**Information given**
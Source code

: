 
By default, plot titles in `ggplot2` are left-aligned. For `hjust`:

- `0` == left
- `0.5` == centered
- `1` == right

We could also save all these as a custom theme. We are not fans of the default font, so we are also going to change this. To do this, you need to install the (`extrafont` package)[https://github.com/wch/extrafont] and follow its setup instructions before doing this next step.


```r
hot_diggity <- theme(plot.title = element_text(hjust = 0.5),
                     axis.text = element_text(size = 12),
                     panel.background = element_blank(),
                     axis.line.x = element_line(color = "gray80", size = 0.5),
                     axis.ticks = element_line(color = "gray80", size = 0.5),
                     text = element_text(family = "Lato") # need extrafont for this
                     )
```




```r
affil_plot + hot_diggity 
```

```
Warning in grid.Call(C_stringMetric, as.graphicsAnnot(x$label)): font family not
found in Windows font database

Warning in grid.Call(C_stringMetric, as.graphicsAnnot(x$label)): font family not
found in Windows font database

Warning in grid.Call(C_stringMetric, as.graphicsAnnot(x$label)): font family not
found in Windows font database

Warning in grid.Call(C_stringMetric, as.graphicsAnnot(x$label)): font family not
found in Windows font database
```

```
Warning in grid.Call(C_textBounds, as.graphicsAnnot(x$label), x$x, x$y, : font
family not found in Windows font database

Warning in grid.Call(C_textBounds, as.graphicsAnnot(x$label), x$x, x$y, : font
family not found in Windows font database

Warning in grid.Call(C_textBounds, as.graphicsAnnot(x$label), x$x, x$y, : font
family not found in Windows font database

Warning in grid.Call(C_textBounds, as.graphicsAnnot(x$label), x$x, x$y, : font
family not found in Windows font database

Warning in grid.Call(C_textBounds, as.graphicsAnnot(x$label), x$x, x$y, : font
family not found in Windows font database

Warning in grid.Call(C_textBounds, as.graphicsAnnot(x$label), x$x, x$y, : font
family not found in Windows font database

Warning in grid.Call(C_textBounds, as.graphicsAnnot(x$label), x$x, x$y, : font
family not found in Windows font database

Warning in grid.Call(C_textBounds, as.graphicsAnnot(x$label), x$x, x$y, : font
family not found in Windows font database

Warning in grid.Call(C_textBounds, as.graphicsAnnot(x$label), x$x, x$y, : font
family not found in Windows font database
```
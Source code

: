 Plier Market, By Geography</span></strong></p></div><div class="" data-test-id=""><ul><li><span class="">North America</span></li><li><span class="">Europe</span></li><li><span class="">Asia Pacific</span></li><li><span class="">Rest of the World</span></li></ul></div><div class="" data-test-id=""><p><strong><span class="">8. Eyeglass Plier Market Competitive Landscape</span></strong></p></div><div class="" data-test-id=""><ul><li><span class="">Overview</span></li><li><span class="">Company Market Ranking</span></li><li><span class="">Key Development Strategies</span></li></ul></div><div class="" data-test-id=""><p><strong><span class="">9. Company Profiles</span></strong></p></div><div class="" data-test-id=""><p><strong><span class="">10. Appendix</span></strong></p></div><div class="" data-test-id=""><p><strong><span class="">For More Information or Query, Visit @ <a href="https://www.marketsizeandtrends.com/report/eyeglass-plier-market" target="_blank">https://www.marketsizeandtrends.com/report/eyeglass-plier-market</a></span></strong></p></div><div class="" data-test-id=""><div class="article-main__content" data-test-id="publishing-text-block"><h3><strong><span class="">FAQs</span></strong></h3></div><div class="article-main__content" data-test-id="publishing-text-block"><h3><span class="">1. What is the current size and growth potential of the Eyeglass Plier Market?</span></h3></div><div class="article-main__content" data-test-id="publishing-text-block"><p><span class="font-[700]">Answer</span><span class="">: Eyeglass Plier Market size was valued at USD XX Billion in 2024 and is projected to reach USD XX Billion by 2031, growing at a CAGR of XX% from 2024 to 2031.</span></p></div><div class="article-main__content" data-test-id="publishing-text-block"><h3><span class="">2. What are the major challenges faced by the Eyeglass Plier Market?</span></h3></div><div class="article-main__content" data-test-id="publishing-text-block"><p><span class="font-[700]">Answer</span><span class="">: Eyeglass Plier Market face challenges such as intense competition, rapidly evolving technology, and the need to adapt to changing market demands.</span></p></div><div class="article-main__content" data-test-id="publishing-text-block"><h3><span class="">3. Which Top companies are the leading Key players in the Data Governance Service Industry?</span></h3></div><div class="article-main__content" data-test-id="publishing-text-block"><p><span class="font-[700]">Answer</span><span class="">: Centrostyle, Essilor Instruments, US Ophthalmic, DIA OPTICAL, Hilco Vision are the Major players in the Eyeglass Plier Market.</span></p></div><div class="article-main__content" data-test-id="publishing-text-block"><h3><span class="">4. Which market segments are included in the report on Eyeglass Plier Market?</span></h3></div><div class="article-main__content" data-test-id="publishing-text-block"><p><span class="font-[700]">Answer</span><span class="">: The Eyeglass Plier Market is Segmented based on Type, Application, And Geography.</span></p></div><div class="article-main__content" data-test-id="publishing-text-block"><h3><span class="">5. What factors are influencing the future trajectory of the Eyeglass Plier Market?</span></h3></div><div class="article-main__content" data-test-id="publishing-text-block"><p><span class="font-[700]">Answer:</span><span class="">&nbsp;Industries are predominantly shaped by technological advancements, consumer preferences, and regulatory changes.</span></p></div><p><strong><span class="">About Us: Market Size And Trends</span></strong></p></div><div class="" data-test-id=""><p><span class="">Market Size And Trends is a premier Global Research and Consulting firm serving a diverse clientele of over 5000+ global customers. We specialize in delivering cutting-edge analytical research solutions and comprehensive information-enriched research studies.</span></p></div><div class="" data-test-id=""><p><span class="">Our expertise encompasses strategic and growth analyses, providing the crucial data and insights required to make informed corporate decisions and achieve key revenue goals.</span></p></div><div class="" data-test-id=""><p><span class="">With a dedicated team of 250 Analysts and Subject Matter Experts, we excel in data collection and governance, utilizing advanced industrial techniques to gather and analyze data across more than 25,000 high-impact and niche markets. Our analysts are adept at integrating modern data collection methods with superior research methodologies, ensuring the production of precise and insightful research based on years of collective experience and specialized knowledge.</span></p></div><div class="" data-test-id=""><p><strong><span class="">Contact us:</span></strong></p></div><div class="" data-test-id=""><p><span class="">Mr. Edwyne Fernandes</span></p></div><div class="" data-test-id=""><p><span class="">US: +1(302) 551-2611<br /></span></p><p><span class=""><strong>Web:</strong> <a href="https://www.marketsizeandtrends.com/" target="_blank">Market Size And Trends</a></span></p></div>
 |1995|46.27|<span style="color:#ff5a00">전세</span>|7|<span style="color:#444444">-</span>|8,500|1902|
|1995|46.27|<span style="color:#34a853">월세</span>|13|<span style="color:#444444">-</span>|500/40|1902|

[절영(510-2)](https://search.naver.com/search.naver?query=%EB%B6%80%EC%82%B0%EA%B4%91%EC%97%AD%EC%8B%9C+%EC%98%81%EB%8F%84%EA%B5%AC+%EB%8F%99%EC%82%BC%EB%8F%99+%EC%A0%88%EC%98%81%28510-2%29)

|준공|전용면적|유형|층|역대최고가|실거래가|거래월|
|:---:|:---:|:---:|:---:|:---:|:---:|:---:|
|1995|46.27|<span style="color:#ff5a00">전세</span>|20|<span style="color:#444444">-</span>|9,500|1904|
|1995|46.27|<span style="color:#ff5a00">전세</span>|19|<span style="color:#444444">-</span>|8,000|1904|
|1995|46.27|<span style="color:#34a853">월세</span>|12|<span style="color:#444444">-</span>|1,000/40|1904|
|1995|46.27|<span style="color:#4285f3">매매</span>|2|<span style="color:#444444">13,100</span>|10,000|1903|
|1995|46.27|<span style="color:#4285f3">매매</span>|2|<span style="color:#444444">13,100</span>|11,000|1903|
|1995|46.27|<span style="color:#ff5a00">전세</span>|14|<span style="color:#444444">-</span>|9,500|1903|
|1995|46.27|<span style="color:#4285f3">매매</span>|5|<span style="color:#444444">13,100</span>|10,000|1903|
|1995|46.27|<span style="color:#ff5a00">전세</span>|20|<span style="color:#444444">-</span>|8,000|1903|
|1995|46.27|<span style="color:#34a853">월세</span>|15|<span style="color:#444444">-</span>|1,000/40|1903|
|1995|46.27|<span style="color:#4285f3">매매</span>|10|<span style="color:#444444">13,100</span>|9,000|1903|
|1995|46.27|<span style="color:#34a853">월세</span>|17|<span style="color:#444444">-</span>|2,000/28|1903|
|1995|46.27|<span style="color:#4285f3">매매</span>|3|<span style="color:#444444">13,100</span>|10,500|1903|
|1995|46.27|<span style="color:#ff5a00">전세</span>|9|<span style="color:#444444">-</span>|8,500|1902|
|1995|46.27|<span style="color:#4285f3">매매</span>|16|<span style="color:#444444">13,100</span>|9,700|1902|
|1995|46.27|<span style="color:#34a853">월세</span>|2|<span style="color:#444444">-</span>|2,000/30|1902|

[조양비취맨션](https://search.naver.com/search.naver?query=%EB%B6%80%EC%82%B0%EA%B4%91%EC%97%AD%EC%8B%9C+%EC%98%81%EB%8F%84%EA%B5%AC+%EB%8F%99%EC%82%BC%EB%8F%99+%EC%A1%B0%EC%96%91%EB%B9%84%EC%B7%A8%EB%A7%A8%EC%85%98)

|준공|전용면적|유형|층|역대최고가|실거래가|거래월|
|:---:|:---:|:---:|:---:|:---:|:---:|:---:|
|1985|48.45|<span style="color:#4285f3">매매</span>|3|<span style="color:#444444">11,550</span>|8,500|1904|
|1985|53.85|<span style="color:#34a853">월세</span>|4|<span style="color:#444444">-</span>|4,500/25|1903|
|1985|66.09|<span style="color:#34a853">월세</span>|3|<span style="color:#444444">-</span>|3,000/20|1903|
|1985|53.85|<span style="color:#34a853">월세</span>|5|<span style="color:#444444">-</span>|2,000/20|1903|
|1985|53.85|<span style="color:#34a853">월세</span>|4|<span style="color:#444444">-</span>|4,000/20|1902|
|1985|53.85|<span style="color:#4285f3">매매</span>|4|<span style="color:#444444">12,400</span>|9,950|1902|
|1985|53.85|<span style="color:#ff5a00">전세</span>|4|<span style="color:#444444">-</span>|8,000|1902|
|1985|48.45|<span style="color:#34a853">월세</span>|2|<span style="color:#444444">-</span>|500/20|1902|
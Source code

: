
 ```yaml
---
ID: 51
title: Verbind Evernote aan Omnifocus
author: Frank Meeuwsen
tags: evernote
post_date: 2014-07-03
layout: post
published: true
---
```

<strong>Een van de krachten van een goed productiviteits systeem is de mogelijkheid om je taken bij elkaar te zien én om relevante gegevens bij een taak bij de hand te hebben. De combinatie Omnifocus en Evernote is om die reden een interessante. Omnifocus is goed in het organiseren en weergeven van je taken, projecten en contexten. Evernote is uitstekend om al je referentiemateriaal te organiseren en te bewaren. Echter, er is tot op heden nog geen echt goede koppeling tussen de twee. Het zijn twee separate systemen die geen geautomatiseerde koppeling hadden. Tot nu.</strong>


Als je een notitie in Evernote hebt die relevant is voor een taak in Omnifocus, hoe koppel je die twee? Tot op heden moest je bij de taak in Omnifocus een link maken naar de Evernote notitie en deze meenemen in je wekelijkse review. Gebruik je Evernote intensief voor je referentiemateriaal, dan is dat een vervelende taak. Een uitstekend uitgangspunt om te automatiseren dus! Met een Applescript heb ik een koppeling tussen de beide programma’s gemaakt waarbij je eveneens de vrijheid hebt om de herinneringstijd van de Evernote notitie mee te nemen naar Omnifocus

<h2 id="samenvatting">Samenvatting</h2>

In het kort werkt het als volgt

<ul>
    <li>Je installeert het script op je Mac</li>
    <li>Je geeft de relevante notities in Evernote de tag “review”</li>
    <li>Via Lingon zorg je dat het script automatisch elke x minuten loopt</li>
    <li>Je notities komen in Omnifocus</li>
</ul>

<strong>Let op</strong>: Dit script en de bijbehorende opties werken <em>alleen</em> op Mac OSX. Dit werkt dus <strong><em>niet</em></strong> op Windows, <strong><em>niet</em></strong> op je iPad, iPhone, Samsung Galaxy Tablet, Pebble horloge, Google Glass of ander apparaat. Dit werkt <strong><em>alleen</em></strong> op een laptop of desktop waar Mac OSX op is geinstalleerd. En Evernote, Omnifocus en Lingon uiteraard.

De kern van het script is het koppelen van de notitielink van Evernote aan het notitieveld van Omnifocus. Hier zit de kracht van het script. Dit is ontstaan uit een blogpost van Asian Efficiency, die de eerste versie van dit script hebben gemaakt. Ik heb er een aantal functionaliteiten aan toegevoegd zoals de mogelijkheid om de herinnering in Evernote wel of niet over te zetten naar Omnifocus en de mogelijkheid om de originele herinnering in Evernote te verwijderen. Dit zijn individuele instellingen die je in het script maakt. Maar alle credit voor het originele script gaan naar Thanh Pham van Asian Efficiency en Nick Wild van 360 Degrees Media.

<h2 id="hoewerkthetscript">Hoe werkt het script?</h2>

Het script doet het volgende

**Assignment**
Search each line of the entries for the string "theme", then say how many lines have it. Reply with the number only.

**Written response**
2